Would You Beleive features Nicholls' own songs, full of strings, tuba, sleigh chimes, all the bells and whistles you would expect on a 1968 barouque pop album.

Most of these tracks are condenced songs with a folk-pop base, which Nicholls filters through his orchestrations. Everyone after Sgt. Pepper, from Frank Sinatra to the Stones, tried to make an album to fill the mandate the mighty Beatles set.

The differance is the writting. Nicholls' constructions are solid and simple, and these bare bones lend themselves perfectly to his tasteful, layerd arranging. The strings are classical, not easy listening, and the chimes melodic, not sappy. This creates beautiful, high end pop.

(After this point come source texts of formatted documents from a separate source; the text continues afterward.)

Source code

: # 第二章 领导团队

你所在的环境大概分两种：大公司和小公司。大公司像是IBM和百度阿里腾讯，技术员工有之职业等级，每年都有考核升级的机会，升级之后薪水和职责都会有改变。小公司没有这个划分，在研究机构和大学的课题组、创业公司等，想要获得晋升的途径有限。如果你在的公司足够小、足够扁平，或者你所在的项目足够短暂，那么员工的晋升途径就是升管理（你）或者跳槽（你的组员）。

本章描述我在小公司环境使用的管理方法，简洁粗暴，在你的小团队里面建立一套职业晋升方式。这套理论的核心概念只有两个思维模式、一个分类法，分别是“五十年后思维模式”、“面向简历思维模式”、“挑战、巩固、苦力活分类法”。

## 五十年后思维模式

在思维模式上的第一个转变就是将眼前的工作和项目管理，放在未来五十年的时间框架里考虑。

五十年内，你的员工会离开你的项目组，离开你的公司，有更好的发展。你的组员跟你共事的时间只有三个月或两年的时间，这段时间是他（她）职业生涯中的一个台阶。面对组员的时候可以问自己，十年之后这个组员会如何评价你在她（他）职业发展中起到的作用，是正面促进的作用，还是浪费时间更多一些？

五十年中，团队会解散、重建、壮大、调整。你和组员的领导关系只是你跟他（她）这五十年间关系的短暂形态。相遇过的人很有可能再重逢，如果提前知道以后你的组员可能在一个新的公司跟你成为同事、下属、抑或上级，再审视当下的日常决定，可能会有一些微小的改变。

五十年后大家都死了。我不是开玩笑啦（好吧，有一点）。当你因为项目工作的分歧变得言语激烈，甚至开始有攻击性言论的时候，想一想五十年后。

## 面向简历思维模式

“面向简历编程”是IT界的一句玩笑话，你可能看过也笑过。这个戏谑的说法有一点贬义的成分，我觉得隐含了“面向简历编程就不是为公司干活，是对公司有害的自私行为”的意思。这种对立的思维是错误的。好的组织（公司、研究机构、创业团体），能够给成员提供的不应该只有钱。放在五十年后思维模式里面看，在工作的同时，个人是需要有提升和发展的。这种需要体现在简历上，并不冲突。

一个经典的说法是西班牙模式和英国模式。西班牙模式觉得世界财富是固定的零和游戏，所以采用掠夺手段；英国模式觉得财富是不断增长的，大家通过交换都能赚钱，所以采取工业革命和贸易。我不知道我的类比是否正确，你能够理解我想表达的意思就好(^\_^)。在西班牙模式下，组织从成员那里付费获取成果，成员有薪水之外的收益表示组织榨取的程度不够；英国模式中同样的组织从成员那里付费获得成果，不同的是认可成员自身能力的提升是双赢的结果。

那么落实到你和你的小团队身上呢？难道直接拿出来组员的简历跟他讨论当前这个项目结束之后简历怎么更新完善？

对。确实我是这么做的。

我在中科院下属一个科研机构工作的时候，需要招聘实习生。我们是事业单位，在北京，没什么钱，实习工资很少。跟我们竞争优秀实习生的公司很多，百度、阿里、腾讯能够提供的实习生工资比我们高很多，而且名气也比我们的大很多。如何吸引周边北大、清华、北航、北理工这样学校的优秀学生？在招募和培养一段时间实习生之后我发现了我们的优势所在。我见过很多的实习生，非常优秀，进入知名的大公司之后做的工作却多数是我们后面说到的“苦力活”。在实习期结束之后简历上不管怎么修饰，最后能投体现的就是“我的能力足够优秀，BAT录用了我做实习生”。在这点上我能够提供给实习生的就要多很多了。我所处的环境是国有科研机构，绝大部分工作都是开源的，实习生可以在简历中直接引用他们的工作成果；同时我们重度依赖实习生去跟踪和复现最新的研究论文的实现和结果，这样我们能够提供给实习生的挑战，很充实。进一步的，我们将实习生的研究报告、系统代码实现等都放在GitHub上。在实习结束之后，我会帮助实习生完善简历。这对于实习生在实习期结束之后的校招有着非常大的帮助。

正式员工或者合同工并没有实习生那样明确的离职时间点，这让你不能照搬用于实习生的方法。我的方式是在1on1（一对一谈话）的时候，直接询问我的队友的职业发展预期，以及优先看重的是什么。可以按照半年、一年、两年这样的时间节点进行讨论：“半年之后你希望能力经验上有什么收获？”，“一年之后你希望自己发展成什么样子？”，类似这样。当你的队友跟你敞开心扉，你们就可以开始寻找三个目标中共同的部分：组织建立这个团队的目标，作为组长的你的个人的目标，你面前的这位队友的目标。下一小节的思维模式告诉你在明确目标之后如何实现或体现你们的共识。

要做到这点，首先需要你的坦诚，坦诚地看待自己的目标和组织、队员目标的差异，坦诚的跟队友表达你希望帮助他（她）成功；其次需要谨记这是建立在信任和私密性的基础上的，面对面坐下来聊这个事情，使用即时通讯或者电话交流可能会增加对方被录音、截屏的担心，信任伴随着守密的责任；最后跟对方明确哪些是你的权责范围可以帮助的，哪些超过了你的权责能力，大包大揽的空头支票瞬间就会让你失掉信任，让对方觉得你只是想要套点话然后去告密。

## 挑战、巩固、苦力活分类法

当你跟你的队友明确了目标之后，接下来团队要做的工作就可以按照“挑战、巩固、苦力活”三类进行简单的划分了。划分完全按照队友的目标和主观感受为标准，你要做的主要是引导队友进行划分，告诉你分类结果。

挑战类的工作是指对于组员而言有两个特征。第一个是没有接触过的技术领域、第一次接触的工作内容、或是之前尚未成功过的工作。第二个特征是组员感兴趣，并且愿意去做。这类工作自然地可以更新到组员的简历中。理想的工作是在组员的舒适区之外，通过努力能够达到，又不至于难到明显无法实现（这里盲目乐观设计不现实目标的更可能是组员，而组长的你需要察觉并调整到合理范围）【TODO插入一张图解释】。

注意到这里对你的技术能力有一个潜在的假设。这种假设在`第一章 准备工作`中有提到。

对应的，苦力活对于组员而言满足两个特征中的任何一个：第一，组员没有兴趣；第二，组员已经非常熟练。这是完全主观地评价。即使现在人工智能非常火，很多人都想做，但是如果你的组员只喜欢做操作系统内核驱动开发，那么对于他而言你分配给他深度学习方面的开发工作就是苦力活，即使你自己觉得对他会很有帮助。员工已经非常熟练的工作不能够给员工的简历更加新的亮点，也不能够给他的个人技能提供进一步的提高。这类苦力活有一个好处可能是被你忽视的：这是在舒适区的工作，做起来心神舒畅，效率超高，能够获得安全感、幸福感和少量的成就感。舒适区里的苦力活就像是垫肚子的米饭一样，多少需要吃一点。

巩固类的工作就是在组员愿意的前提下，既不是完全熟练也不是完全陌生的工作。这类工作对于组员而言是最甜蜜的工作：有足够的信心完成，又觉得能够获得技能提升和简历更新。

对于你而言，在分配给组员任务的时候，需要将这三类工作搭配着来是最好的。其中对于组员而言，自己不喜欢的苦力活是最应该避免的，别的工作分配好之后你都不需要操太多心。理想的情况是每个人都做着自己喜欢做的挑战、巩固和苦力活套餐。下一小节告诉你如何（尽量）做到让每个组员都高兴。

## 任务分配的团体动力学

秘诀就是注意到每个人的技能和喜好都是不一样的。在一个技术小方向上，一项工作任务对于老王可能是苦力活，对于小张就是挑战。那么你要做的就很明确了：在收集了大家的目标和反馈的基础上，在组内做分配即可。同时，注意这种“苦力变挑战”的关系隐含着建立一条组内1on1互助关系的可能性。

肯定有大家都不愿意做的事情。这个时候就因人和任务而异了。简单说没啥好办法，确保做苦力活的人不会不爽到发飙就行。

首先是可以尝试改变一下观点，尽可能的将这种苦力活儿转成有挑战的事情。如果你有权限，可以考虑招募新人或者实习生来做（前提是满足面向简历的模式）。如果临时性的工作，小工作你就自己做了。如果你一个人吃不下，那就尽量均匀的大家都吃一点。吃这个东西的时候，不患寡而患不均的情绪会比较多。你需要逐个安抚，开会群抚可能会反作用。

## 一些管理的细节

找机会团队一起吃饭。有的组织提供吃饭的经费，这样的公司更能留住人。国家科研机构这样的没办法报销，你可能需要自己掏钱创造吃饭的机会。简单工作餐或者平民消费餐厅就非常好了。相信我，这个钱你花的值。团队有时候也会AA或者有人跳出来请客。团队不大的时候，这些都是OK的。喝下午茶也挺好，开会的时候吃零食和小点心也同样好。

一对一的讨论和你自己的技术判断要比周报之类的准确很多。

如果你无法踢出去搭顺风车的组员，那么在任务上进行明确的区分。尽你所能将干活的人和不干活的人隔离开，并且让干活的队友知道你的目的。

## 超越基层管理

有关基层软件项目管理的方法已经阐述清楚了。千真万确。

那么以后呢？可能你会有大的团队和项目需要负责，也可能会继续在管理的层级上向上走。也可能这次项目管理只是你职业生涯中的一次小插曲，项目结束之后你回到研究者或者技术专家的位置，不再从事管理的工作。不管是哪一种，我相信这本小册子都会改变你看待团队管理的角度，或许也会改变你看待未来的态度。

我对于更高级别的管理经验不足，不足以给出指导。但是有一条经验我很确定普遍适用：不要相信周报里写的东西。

If there is a weak spot here, and this is debatable, it is the mix. Would You Beleive has a big, Spectoresqe eccho. There is an argument for this. Nicholls' mixes everything a step back, and the music almost sounds like it is comming down from the sky. A heavenly sound for heavenly music. This does not nessaseraly detract, but giving Would Yo Beleive the upfront sound of, say, Revolver, may have made for a cozier, more inntimate listen. This music is as comforting as hot chocolate, so why the distance?

Still, any fan of good 1960s music needs to own this as much as Forever Changes, Sgt Pepper or Pet Sounds.